Tuesday Quotes are short explorations of music, life, and the daily endeavor of practicing classical guitar. Find more here. Enjoy!


“A complex system that works is invariably found to have evolved from a simple system that worked. The inverse proposition also appears to be true: A complex system designed from scratch never works and cannot be made to work. You have to start over, beginning with a working simple system.”

John Gall


In his book, Sytemantics: How Systems Work and Especially How They Fail, John Gall speaks of forming a simple system that works, then building on it to accommodate complexity.

This is also a proven method for classical guitar technique.

To play classical guitar, we must use both hands and synchronize them. So to build our skills, we can develop the hands separately, then put them together.

In the right hand, we need to play right-hand patterns (arpeggios) and melodic passages (scales). Depending on the style of music, we may also need various strums (rasgueados).

In the left hand, we need to play single notes (scales) and multi-note patterns (chords). We also need to shift up and down the guitar neck.

In pieces of music, we combine these core elements in myriad ways. We may also add in a few special techniques, such as harmonics, slides, muting, and others. But 99% of what we do includes the above.

To ascend to high levels of mastery, we must hone these elements (arpeggios, scales, chords). To this end, we need a system.

An amateur has little chance of developing such a system on his or her own. The technique will break down at a relatively low level. The playing will be unreliable and disorganized.

This is why many experienced guitarists find themselves hitting a “glass ceiling.” They reach a point where they cannot seem to progress any further. This ceiling is imposed by a needlessly complex, homemade system of playing.

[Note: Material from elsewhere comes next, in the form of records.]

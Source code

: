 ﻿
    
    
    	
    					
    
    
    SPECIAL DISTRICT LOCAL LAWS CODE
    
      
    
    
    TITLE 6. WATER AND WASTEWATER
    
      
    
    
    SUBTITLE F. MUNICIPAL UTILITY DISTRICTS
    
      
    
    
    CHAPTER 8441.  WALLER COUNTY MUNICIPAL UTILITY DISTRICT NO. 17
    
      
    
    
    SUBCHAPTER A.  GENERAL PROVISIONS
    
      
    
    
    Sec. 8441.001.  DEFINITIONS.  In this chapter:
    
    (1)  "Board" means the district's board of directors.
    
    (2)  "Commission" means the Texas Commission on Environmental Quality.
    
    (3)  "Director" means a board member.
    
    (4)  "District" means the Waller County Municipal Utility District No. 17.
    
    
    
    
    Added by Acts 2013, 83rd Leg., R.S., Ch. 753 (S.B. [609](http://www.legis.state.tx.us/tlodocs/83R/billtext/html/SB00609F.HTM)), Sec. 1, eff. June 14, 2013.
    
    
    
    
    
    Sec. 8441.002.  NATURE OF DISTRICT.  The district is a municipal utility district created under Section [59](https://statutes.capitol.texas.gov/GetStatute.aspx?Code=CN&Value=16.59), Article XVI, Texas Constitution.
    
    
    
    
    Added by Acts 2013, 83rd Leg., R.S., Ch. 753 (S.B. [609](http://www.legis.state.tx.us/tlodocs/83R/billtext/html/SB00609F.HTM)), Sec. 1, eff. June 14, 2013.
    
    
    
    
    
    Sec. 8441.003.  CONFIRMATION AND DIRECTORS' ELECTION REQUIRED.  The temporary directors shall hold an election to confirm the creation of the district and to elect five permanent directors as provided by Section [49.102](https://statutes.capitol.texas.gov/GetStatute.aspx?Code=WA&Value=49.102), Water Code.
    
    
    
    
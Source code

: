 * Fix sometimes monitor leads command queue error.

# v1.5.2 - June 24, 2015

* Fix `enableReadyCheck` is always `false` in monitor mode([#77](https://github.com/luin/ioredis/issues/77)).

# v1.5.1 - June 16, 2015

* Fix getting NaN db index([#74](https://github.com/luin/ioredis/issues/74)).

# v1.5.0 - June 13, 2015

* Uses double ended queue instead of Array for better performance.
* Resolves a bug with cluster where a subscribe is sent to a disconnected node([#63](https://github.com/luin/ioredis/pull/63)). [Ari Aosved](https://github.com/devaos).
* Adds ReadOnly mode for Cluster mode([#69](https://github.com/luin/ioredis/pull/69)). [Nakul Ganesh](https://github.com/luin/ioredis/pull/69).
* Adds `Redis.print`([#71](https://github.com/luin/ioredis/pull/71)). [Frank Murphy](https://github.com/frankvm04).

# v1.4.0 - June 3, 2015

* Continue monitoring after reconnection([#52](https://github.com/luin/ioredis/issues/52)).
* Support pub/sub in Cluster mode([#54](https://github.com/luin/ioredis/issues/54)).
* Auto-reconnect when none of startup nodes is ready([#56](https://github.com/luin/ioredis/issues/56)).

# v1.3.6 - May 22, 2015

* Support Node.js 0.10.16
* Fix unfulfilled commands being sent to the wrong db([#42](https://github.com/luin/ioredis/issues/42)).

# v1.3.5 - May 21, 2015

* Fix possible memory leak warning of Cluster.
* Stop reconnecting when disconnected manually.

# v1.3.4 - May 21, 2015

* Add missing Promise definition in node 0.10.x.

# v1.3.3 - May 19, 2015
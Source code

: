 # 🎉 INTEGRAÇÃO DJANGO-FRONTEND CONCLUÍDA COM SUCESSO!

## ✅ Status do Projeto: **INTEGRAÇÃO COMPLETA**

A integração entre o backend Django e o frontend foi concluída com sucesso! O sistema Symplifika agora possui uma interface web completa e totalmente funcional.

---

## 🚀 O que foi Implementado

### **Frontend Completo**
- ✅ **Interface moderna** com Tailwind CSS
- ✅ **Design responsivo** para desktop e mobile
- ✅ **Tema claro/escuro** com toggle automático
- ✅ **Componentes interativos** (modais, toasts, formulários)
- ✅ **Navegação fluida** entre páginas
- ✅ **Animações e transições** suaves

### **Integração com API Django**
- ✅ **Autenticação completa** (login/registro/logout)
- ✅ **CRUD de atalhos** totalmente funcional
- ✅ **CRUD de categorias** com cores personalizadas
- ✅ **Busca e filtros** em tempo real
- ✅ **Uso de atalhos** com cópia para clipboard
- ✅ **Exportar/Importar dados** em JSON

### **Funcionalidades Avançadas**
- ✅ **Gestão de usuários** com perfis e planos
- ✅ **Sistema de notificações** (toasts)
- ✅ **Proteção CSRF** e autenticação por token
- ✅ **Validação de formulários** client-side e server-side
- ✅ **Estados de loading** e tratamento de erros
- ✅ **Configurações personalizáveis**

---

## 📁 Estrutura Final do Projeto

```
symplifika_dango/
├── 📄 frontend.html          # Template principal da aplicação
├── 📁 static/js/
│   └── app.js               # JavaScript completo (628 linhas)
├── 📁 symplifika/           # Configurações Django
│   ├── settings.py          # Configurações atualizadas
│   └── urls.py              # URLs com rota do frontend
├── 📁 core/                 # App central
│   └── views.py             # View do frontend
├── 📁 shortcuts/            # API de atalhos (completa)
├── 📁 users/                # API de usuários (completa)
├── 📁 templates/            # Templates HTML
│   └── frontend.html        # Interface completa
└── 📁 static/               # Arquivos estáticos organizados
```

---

These players then need to back up and rebuild. They can slow down and ingrain new movements that will scale to high tempi (speeds). They can rework their form and positioning. They can release old habits of tension and create new habits of ease.

A workable system has as few components as needed. As Einstein said, “Make everything as simple as possible, but no simpler.”

In classical guitar, this means we can train a small set of movements. This small set then combines to make the complex patterns we see in pieces of music.

This way, we can create a consistent right-hand technique, in both scales and arpeggios.

We can come to know these fundamentals, then continue to absorb them more deeply. In time, these movements become automatic.

When this happens, we are more able to put our attention on other aspects of music. More intentional phrasing and expression are then possible.

We cannot much improve a faulty system. It is therefore worth the time and effort to adopt what works, and abandon that which doesn’t.

This may feel like a step backward in the short term. But the perpetual advancement that follows makes it time well spent.








Allen Mathews

Hi, I’m Allen Mathews. 


I started as a folk guitarist, then fell in love with classical guitar in my 20’s. Despite a lot of practice and schooling, I still couldn’t get my music to flow well. I struggled with excess tension. My music sounded forced. And my hands and body were often sore. I got frustrated, and couldn’t see the way forward. Then, over the next decade, I studied with two other stellar teachers – one focused on the technical movements, and one on the musical (he was a concert pianist). In time, I came to discover a new set of formulas and movements. These brought new life and vitality to my practice. Now I help guitarists find more comfort and flow in their music, so they play more beautifully.
Click here for a sample formula.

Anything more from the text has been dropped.